Work request :: Each record that follows goes into your reply unchanged; the pictures do not.

Task inputs ::
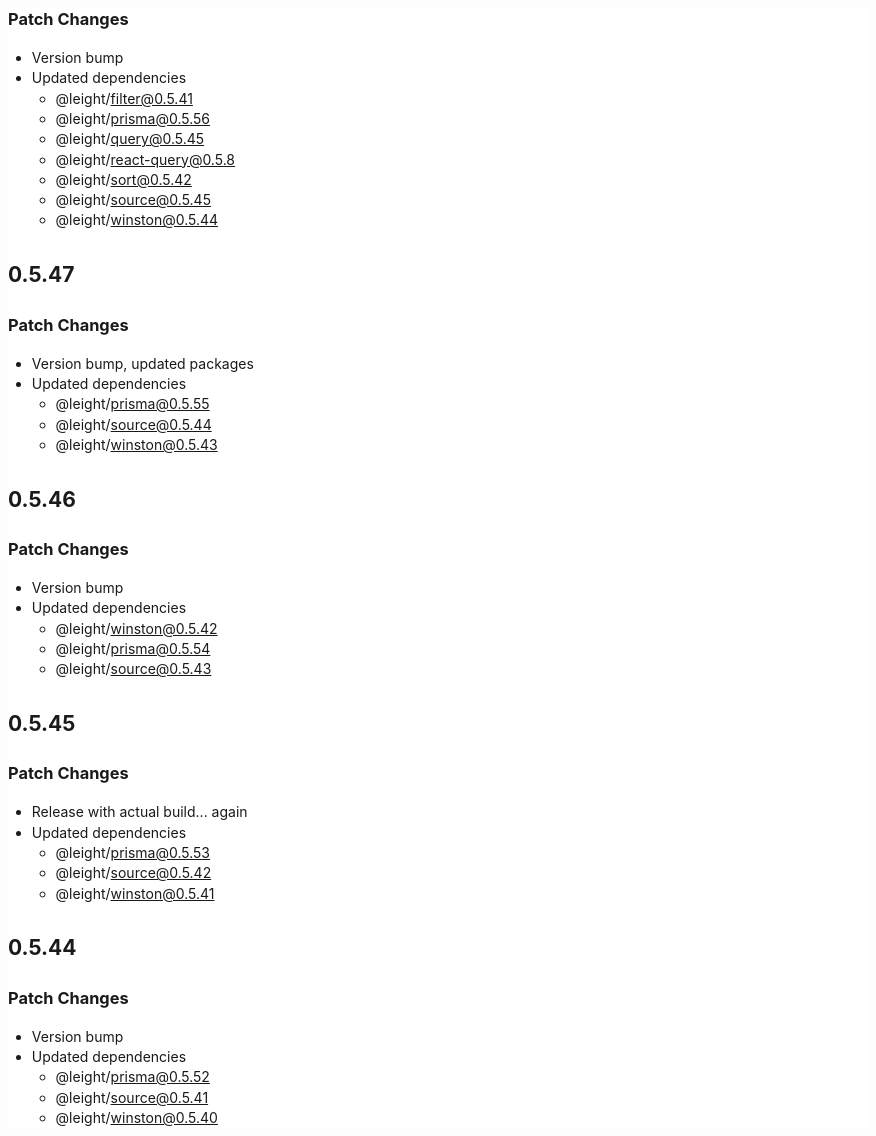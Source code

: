 ### Patch Changes

- Version bump
- Updated dependencies
  - @leight/filter@0.5.41
  - @leight/prisma@0.5.56
  - @leight/query@0.5.45
  - @leight/react-query@0.5.8
  - @leight/sort@0.5.42
  - @leight/source@0.5.45
  - @leight/winston@0.5.44

## 0.5.47

### Patch Changes

- Version bump, updated packages
- Updated dependencies
  - @leight/prisma@0.5.55
  - @leight/source@0.5.44
  - @leight/winston@0.5.43

## 0.5.46

### Patch Changes

- Version bump
- Updated dependencies
  - @leight/winston@0.5.42
  - @leight/prisma@0.5.54
  - @leight/source@0.5.43

## 0.5.45

### Patch Changes

- Release with actual build... again
- Updated dependencies
  - @leight/prisma@0.5.53
  - @leight/source@0.5.42
  - @leight/winston@0.5.41

## 0.5.44

### Patch Changes

- Version bump
- Updated dependencies
  - @leight/prisma@0.5.52
  - @leight/source@0.5.41
  - @leight/winston@0.5.40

Finished task ::
Source code

: ### Patch Changes

- Version bump
- Updated dependencies
  - @leight/filter@0.5.41
  - @leight/prisma@0.5.56
  - @leight/query@0.5.45
  - @leight/react-query@0.5.8
  - @leight/sort@0.5.42
  - @leight/source@0.5.45
  - @leight/winston@0.5.44

## 0.5.47

### Patch Changes

- Version bump, updated packages
- Updated dependencies
  - @leight/prisma@0.5.55
  - @leight/source@0.5.44
  - @leight/winston@0.5.43

## 0.5.46

### Patch Changes

- Version bump
- Updated dependencies
  - @leight/winston@0.5.42
  - @leight/prisma@0.5.54
  - @leight/source@0.5.43

## 0.5.45

### Patch Changes

- Release with actual build... again
- Updated dependencies
  - @leight/prisma@0.5.53
  - @leight/source@0.5.42
  - @leight/winston@0.5.41

## 0.5.44

### Patch Changes

- Version bump
- Updated dependencies
  - @leight/prisma@0.5.52
  - @leight/source@0.5.41
  - @leight/winston@0.5.40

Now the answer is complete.